*** Begin section ***

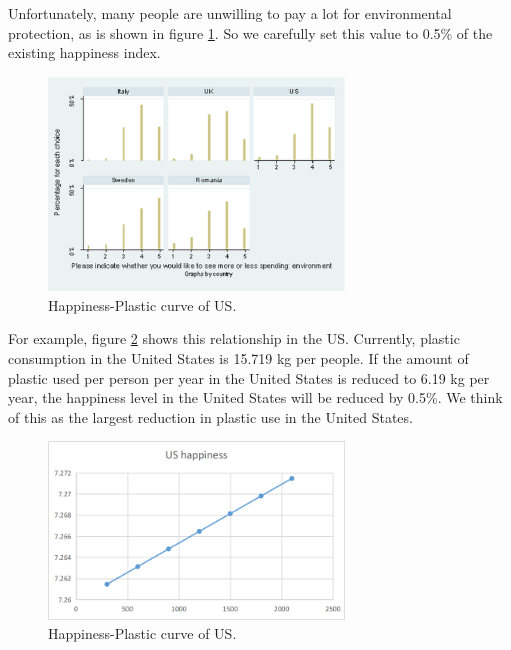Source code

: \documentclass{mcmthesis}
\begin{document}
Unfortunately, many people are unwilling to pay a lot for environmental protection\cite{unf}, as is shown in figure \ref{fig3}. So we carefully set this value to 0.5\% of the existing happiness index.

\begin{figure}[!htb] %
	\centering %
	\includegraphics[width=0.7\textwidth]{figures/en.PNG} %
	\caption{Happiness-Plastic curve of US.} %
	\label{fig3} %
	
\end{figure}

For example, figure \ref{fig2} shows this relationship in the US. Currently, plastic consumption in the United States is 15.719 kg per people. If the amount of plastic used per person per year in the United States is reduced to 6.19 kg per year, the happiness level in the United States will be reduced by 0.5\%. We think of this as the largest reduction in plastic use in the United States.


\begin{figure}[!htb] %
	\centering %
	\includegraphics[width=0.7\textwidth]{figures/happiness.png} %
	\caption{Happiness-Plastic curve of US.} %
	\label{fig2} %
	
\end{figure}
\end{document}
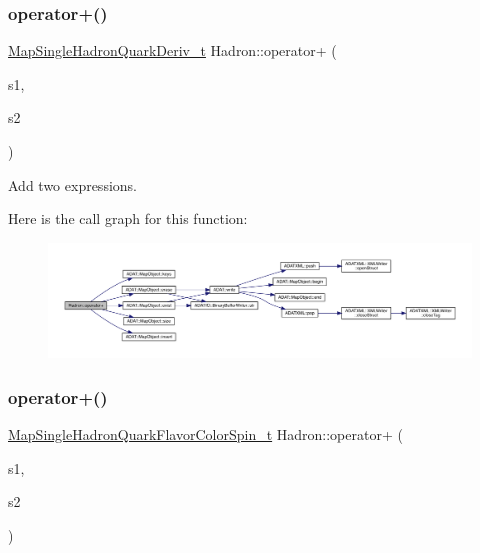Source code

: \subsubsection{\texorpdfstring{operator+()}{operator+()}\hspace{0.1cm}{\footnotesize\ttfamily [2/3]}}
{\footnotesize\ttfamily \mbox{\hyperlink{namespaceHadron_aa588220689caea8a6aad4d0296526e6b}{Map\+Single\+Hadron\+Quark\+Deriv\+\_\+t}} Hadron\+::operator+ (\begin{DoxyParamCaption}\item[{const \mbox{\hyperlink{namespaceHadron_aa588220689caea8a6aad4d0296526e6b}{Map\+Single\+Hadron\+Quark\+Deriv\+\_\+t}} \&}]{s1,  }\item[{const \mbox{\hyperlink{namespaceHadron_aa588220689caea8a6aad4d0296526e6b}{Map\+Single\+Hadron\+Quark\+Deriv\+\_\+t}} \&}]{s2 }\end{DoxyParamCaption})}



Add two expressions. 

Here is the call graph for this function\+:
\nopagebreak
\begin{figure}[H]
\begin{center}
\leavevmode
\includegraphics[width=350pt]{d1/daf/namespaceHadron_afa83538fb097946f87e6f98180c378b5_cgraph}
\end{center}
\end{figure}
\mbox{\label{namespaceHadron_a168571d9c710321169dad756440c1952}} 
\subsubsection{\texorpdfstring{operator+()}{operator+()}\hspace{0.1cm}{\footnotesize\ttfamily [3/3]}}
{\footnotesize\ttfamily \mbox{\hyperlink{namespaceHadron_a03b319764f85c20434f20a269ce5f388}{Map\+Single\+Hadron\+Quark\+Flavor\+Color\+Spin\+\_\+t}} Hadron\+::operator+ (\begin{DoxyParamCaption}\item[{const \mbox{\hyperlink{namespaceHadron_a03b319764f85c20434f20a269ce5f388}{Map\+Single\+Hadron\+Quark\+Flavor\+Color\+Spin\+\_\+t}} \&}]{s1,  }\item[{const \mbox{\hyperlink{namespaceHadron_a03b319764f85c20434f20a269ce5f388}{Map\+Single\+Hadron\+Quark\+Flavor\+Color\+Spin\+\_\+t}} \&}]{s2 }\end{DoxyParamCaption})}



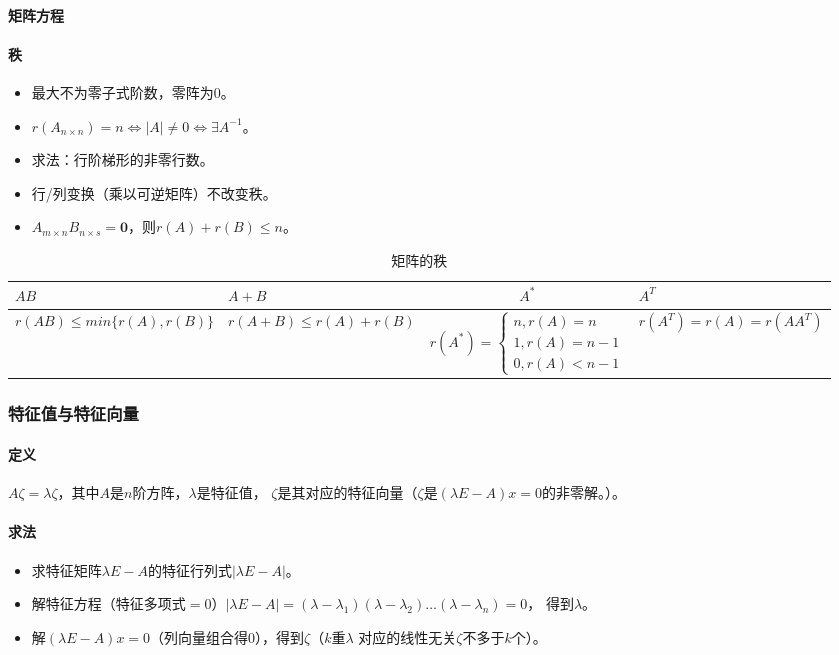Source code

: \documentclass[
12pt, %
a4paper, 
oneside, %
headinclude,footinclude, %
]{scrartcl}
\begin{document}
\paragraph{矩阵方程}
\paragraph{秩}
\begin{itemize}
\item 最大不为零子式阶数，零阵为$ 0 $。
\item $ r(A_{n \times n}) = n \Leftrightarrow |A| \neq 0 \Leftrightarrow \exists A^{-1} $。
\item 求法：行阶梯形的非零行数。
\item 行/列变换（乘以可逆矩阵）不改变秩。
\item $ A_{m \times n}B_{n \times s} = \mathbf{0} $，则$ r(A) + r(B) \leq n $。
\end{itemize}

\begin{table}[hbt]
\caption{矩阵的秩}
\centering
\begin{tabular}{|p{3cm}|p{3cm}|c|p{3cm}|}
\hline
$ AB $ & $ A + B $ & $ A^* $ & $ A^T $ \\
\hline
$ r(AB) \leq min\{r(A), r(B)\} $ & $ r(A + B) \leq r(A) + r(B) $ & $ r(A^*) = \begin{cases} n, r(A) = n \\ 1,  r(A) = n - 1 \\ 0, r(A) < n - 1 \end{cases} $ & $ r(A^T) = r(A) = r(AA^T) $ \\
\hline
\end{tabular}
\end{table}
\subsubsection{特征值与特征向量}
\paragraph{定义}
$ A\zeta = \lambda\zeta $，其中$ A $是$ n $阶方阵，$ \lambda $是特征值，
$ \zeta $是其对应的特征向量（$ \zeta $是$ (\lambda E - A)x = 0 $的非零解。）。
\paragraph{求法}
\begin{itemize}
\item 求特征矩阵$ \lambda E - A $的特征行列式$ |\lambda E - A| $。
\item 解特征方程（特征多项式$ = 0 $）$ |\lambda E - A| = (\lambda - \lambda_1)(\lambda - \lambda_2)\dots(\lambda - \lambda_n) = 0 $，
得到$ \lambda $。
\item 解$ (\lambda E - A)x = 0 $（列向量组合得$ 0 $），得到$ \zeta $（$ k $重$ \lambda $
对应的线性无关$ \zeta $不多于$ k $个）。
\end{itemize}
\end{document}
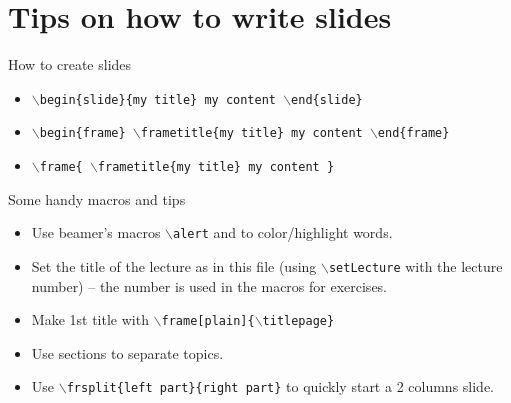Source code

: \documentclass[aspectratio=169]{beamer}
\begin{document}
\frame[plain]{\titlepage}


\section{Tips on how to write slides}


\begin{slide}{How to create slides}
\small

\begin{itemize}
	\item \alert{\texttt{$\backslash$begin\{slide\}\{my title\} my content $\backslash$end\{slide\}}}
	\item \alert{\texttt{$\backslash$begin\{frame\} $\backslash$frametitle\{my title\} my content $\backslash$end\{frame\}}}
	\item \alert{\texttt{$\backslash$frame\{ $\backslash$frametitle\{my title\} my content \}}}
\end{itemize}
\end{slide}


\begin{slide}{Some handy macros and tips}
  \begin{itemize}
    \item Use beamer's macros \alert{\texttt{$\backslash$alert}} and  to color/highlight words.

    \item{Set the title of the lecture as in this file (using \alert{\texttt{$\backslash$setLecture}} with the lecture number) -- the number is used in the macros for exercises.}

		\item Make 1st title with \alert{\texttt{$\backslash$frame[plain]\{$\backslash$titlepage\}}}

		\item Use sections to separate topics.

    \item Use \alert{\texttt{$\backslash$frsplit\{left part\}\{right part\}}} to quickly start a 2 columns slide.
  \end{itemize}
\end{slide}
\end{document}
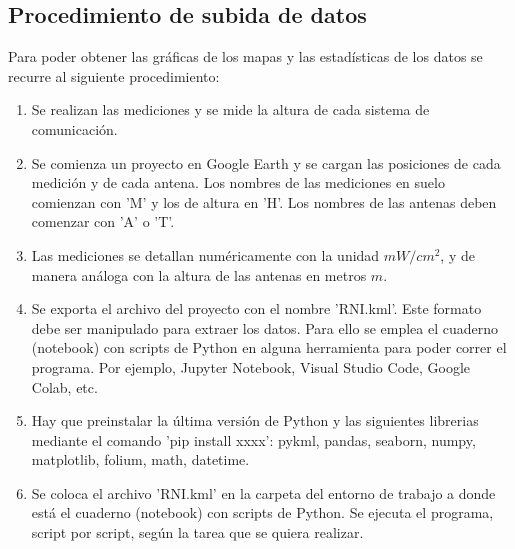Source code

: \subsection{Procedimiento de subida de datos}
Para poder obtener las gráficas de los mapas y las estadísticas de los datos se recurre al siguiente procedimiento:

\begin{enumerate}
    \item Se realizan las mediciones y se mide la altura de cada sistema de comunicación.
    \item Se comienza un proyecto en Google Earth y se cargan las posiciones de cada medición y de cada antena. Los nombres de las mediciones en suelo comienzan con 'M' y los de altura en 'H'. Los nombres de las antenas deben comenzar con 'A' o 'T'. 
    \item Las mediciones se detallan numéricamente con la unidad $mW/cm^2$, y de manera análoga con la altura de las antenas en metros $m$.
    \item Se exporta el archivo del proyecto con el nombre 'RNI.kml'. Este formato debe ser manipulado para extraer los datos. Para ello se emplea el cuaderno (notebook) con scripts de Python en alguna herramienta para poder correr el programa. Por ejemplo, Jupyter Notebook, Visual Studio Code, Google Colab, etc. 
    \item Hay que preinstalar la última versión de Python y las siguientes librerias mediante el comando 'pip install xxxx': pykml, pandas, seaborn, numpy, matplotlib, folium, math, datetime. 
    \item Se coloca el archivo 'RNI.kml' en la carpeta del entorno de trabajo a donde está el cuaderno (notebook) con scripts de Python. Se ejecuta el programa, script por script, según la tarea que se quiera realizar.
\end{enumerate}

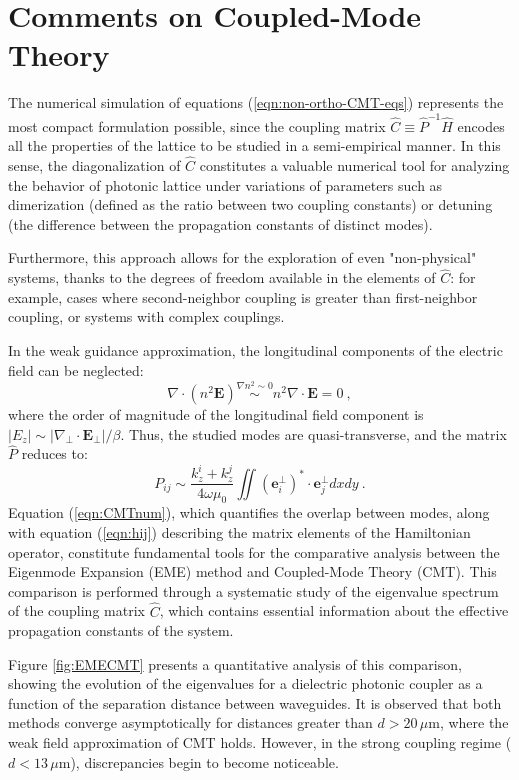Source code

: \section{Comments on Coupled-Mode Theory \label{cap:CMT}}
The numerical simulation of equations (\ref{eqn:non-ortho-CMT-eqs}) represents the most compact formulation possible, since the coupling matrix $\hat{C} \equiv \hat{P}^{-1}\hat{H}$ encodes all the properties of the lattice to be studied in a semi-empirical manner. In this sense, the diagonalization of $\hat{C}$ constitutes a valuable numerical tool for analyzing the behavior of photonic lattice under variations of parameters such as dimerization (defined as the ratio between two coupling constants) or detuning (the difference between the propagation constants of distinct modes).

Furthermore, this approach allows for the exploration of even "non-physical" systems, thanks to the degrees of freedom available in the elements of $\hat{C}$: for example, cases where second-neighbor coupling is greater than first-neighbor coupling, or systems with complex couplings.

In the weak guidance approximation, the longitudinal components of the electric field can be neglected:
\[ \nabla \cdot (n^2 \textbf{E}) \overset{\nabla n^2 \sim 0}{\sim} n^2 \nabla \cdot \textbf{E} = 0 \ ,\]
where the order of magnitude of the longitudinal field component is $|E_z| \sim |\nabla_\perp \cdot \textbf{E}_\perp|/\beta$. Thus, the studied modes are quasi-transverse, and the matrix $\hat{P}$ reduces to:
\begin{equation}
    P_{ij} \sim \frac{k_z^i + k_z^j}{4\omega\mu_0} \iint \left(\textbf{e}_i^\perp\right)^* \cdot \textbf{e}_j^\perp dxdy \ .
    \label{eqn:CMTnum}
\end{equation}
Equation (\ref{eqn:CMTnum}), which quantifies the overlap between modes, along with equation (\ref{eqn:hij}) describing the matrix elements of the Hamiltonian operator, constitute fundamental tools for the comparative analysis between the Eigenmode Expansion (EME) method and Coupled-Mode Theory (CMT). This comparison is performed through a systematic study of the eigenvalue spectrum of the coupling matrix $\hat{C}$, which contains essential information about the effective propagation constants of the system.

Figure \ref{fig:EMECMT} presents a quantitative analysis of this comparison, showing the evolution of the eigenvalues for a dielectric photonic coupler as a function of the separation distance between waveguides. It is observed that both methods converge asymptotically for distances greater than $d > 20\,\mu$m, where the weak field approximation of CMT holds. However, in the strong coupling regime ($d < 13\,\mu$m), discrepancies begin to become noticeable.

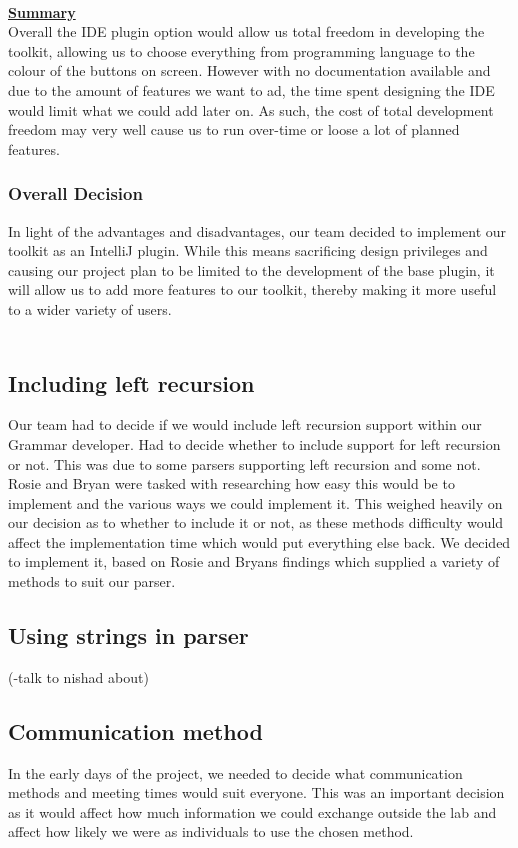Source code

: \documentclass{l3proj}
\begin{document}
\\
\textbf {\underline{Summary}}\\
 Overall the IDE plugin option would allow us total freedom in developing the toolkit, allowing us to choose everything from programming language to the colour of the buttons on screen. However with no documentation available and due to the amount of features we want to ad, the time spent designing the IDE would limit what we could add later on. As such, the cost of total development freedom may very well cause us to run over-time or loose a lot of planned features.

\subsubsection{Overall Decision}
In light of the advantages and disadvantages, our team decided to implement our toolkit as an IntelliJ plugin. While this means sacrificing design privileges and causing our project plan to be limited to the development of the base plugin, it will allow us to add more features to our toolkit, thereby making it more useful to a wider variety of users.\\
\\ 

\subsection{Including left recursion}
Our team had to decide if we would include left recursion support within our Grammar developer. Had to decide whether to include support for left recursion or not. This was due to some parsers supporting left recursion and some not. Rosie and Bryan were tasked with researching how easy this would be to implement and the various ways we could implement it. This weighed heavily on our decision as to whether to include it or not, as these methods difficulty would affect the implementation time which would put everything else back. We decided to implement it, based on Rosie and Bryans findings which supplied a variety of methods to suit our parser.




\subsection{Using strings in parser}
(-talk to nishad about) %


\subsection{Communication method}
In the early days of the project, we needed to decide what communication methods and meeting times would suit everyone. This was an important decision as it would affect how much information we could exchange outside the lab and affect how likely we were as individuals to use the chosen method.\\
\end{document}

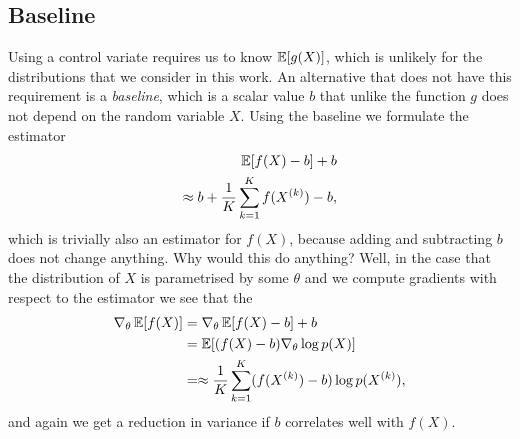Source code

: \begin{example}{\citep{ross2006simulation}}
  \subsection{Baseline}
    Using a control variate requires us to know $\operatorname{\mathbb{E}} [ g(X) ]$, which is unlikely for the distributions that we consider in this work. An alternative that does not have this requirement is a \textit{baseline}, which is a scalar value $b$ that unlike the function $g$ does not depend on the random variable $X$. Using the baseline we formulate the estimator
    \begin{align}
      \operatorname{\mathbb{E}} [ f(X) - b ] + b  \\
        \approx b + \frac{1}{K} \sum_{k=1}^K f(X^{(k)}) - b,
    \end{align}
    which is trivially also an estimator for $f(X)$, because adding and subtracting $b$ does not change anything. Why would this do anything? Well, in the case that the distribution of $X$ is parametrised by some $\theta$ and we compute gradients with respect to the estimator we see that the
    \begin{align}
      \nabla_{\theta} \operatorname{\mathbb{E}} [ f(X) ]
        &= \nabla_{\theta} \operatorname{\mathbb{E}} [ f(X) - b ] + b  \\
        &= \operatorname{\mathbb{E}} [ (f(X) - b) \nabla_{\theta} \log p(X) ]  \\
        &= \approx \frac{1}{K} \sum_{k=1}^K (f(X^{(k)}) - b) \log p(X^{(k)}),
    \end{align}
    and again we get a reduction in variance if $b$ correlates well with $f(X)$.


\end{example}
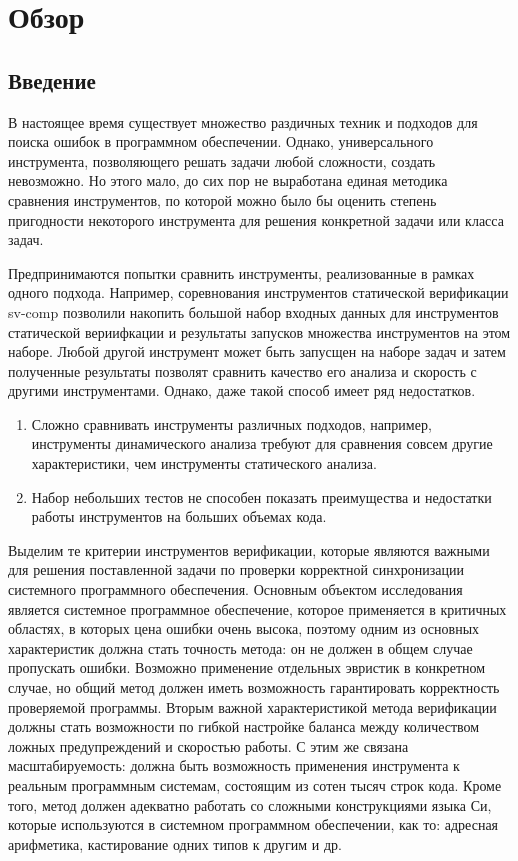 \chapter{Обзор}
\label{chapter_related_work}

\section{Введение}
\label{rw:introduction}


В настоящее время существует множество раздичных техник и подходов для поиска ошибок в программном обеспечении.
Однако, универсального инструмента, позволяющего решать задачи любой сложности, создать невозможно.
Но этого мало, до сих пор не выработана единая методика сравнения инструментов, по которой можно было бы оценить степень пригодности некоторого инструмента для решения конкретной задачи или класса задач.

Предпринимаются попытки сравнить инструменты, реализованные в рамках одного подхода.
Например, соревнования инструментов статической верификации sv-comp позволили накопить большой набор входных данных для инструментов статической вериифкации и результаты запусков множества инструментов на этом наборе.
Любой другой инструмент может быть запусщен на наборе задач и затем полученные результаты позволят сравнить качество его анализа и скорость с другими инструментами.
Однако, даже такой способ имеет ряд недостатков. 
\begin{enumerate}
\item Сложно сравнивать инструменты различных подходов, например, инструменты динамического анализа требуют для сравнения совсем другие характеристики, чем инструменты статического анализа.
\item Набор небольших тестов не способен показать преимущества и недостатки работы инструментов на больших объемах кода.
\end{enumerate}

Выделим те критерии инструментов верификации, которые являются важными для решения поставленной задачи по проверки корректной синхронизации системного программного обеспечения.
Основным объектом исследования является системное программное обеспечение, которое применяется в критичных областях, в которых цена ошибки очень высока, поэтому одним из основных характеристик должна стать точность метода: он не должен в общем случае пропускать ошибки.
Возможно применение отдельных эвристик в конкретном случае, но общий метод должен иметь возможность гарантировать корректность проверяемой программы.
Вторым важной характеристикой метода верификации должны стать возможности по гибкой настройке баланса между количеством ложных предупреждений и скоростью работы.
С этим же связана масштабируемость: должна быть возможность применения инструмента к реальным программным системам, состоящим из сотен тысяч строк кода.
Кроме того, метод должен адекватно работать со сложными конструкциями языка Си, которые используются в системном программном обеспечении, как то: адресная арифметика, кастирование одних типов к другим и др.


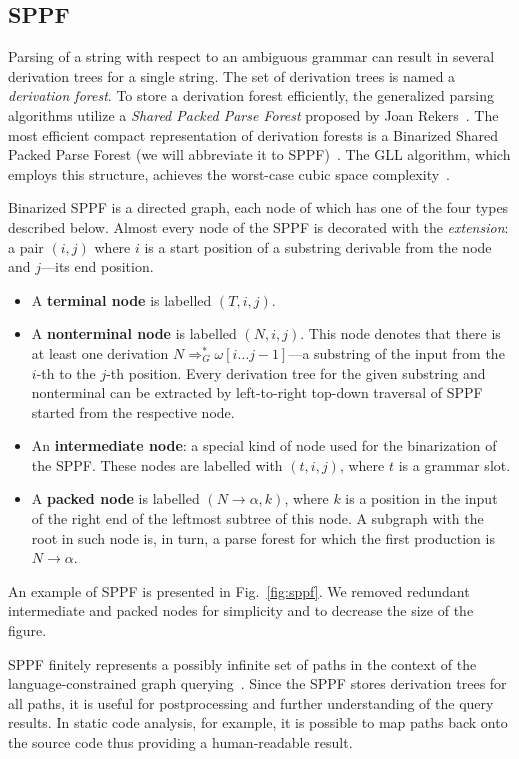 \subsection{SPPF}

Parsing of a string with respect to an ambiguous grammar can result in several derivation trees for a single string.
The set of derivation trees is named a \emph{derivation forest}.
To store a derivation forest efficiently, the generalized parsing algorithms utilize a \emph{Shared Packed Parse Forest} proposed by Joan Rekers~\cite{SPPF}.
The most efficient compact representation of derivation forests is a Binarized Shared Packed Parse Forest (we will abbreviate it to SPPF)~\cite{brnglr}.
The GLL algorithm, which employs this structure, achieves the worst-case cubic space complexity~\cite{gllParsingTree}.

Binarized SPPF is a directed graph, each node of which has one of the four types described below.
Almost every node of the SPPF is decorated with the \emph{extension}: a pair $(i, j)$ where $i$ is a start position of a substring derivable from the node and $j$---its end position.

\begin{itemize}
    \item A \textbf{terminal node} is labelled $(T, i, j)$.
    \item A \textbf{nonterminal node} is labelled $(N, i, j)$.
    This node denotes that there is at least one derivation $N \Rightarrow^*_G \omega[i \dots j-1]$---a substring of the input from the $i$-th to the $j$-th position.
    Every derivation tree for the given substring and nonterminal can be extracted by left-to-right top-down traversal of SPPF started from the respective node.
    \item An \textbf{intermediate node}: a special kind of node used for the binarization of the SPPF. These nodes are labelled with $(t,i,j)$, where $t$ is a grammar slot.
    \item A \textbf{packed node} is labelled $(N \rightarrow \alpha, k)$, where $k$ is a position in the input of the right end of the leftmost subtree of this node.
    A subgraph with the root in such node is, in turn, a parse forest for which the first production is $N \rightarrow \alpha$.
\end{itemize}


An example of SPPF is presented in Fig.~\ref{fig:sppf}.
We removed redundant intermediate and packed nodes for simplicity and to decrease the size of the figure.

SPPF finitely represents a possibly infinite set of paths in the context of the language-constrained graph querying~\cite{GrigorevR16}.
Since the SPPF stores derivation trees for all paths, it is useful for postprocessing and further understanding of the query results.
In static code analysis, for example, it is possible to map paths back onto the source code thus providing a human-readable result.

*** End section ***

Search the entries for the word "subsubsection", then gather every line that has it.

**Solution below**
: \subsubsection{\texorpdfstring{operator+()}{operator+()}\hspace{0.1cm}{\footnotesize\ttfamily [2/3]}}
\subsubsection{\texorpdfstring{operator+()}{operator+()}\hspace{0.1cm}{\footnotesize\ttfamily [3/3]}}
\subsubsection{特征值与特征向量}
\subsubsection{Overall Decision}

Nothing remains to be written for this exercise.